### What is being asked
Make an exact copy of the listing so that no picture is carried over.
┌────────
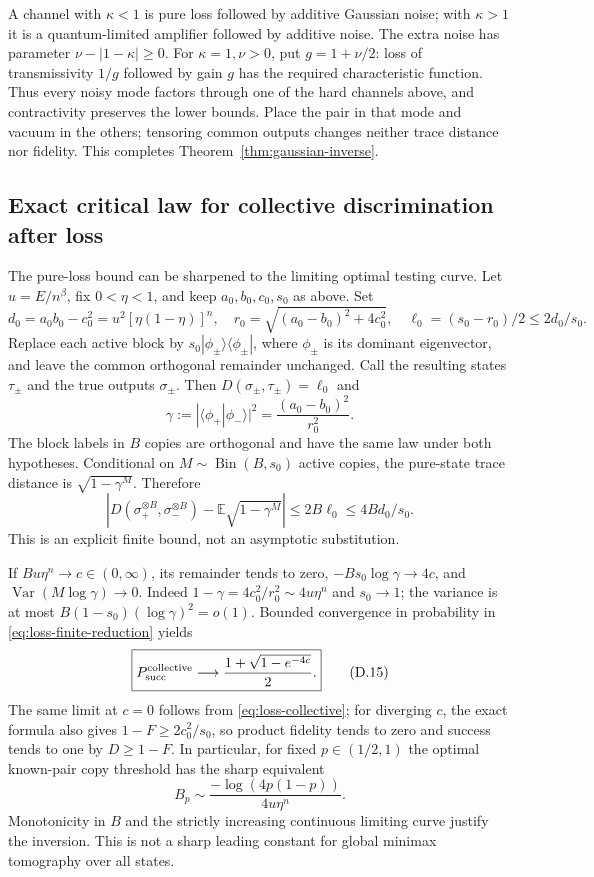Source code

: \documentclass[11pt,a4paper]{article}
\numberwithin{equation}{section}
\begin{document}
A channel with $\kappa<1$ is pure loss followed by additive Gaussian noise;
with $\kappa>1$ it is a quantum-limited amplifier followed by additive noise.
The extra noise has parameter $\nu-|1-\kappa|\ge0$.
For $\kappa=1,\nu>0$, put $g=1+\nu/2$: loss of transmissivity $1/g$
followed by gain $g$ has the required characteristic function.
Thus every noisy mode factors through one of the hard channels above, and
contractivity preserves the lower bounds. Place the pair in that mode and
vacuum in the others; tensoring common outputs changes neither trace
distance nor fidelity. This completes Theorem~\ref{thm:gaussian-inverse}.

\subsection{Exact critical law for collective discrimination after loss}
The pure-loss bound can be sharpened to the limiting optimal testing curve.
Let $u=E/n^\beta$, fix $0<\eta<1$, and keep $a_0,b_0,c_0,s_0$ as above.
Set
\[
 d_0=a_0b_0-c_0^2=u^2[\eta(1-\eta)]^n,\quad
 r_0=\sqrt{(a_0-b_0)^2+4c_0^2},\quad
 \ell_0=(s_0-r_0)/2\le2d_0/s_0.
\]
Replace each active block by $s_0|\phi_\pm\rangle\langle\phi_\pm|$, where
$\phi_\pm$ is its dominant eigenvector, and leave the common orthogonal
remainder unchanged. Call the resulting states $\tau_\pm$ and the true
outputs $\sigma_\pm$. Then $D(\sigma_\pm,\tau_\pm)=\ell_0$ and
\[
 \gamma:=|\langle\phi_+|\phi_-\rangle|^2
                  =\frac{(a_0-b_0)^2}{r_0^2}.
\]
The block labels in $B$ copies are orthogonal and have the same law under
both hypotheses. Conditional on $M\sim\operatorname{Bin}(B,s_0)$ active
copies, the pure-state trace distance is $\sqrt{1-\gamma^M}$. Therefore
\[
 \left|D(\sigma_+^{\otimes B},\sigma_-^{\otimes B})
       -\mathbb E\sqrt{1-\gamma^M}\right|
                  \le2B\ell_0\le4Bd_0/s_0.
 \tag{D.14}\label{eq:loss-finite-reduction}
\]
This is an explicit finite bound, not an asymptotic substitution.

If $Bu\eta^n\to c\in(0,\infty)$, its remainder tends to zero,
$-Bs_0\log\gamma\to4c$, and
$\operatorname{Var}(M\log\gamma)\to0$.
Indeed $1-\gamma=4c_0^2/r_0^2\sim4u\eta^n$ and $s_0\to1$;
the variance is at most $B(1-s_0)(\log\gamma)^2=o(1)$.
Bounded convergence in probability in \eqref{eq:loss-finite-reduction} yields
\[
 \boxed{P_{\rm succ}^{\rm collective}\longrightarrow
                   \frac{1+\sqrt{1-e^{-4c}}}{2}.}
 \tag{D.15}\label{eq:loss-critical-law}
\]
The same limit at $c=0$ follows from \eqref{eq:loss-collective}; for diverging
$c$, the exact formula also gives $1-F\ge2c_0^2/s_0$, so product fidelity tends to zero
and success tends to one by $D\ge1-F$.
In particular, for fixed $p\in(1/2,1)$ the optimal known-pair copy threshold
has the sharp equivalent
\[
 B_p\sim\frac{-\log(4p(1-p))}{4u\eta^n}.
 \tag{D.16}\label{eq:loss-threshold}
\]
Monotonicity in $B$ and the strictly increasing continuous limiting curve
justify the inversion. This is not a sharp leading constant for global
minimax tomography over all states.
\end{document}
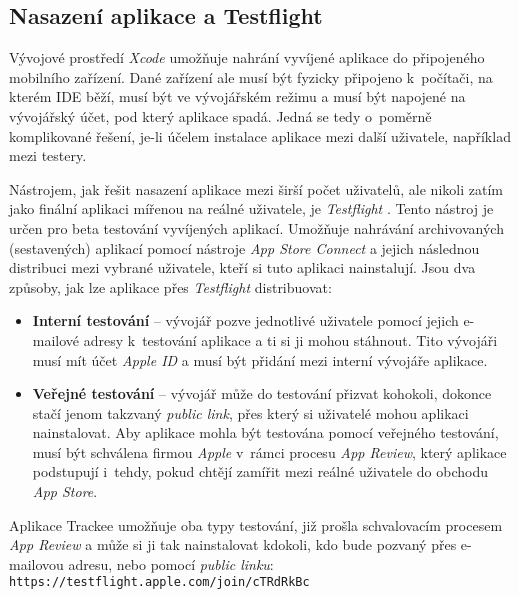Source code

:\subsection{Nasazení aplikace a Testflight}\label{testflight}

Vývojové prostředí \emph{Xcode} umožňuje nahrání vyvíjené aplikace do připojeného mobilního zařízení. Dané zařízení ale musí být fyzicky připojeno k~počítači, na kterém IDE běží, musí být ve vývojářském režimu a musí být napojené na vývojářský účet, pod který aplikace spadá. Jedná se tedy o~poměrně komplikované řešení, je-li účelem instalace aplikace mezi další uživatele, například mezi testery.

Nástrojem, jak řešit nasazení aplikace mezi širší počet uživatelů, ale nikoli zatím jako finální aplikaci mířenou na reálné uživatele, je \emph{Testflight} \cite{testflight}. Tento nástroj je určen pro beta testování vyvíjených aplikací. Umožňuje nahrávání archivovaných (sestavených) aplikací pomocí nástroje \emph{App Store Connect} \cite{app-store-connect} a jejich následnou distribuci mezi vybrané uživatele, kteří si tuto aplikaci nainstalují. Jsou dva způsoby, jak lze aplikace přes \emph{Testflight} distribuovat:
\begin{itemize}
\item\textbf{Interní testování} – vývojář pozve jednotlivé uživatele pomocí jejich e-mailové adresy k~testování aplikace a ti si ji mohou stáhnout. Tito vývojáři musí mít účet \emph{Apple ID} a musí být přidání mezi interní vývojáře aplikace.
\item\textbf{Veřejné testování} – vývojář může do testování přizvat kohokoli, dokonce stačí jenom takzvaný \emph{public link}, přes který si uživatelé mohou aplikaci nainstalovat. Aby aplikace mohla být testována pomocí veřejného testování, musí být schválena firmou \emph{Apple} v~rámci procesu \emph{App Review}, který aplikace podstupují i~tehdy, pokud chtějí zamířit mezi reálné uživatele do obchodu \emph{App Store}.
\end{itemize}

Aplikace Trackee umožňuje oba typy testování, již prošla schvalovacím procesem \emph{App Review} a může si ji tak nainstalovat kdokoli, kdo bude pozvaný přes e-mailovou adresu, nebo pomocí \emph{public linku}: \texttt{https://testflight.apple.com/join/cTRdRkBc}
└────────
### Expected answer
Source code

: \documentclass[11pt,a4paper]{article}
\numberwithin{equation}{section}
\begin{document}
A channel with $\kappa<1$ is pure loss followed by additive Gaussian noise;
with $\kappa>1$ it is a quantum-limited amplifier followed by additive noise.
The extra noise has parameter $\nu-|1-\kappa|\ge0$.
For $\kappa=1,\nu>0$, put $g=1+\nu/2$: loss of transmissivity $1/g$
followed by gain $g$ has the required characteristic function.
Thus every noisy mode factors through one of the hard channels above, and
contractivity preserves the lower bounds. Place the pair in that mode and
vacuum in the others; tensoring common outputs changes neither trace
distance nor fidelity. This completes Theorem~\ref{thm:gaussian-inverse}.

\subsection{Exact critical law for collective discrimination after loss}
The pure-loss bound can be sharpened to the limiting optimal testing curve.
Let $u=E/n^\beta$, fix $0<\eta<1$, and keep $a_0,b_0,c_0,s_0$ as above.
Set
\[
 d_0=a_0b_0-c_0^2=u^2[\eta(1-\eta)]^n,\quad
 r_0=\sqrt{(a_0-b_0)^2+4c_0^2},\quad
 \ell_0=(s_0-r_0)/2\le2d_0/s_0.
\]
Replace each active block by $s_0|\phi_\pm\rangle\langle\phi_\pm|$, where
$\phi_\pm$ is its dominant eigenvector, and leave the common orthogonal
remainder unchanged. Call the resulting states $\tau_\pm$ and the true
outputs $\sigma_\pm$. Then $D(\sigma_\pm,\tau_\pm)=\ell_0$ and
\[
 \gamma:=|\langle\phi_+|\phi_-\rangle|^2
                  =\frac{(a_0-b_0)^2}{r_0^2}.
\]
The block labels in $B$ copies are orthogonal and have the same law under
both hypotheses. Conditional on $M\sim\operatorname{Bin}(B,s_0)$ active
copies, the pure-state trace distance is $\sqrt{1-\gamma^M}$. Therefore
\[
 \left|D(\sigma_+^{\otimes B},\sigma_-^{\otimes B})
       -\mathbb E\sqrt{1-\gamma^M}\right|
                  \le2B\ell_0\le4Bd_0/s_0.
 \tag{D.14}\label{eq:loss-finite-reduction}
\]
This is an explicit finite bound, not an asymptotic substitution.

If $Bu\eta^n\to c\in(0,\infty)$, its remainder tends to zero,
$-Bs_0\log\gamma\to4c$, and
$\operatorname{Var}(M\log\gamma)\to0$.
Indeed $1-\gamma=4c_0^2/r_0^2\sim4u\eta^n$ and $s_0\to1$;
the variance is at most $B(1-s_0)(\log\gamma)^2=o(1)$.
Bounded convergence in probability in \eqref{eq:loss-finite-reduction} yields
\[
 \boxed{P_{\rm succ}^{\rm collective}\longrightarrow
                   \frac{1+\sqrt{1-e^{-4c}}}{2}.}
 \tag{D.15}\label{eq:loss-critical-law}
\]
The same limit at $c=0$ follows from \eqref{eq:loss-collective}; for diverging
$c$, the exact formula also gives $1-F\ge2c_0^2/s_0$, so product fidelity tends to zero
and success tends to one by $D\ge1-F$.
In particular, for fixed $p\in(1/2,1)$ the optimal known-pair copy threshold
has the sharp equivalent
\[
 B_p\sim\frac{-\log(4p(1-p))}{4u\eta^n}.
 \tag{D.16}\label{eq:loss-threshold}
\]
Monotonicity in $B$ and the strictly increasing continuous limiting curve
justify the inversion. This is not a sharp leading constant for global
minimax tomography over all states.
\end{document}
Source code

:\subsection{Nasazení aplikace a Testflight}\label{testflight}

Vývojové prostředí \emph{Xcode} umožňuje nahrání vyvíjené aplikace do připojeného mobilního zařízení. Dané zařízení ale musí být fyzicky připojeno k~počítači, na kterém IDE běží, musí být ve vývojářském režimu a musí být napojené na vývojářský účet, pod který aplikace spadá. Jedná se tedy o~poměrně komplikované řešení, je-li účelem instalace aplikace mezi další uživatele, například mezi testery.

Nástrojem, jak řešit nasazení aplikace mezi širší počet uživatelů, ale nikoli zatím jako finální aplikaci mířenou na reálné uživatele, je \emph{Testflight} \cite{testflight}. Tento nástroj je určen pro beta testování vyvíjených aplikací. Umožňuje nahrávání archivovaných (sestavených) aplikací pomocí nástroje \emph{App Store Connect} \cite{app-store-connect} a jejich následnou distribuci mezi vybrané uživatele, kteří si tuto aplikaci nainstalují. Jsou dva způsoby, jak lze aplikace přes \emph{Testflight} distribuovat:
\begin{itemize}
\item\textbf{Interní testování} – vývojář pozve jednotlivé uživatele pomocí jejich e-mailové adresy k~testování aplikace a ti si ji mohou stáhnout. Tito vývojáři musí mít účet \emph{Apple ID} a musí být přidání mezi interní vývojáře aplikace.
\item\textbf{Veřejné testování} – vývojář může do testování přizvat kohokoli, dokonce stačí jenom takzvaný \emph{public link}, přes který si uživatelé mohou aplikaci nainstalovat. Aby aplikace mohla být testována pomocí veřejného testování, musí být schválena firmou \emph{Apple} v~rámci procesu \emph{App Review}, který aplikace podstupují i~tehdy, pokud chtějí zamířit mezi reálné uživatele do obchodu \emph{App Store}.
\end{itemize}

Aplikace Trackee umožňuje oba typy testování, již prošla schvalovacím procesem \emph{App Review} a může si ji tak nainstalovat kdokoli, kdo bude pozvaný přes e-mailovou adresu, nebo pomocí \emph{public linku}: \texttt{https://testflight.apple.com/join/cTRdRkBc}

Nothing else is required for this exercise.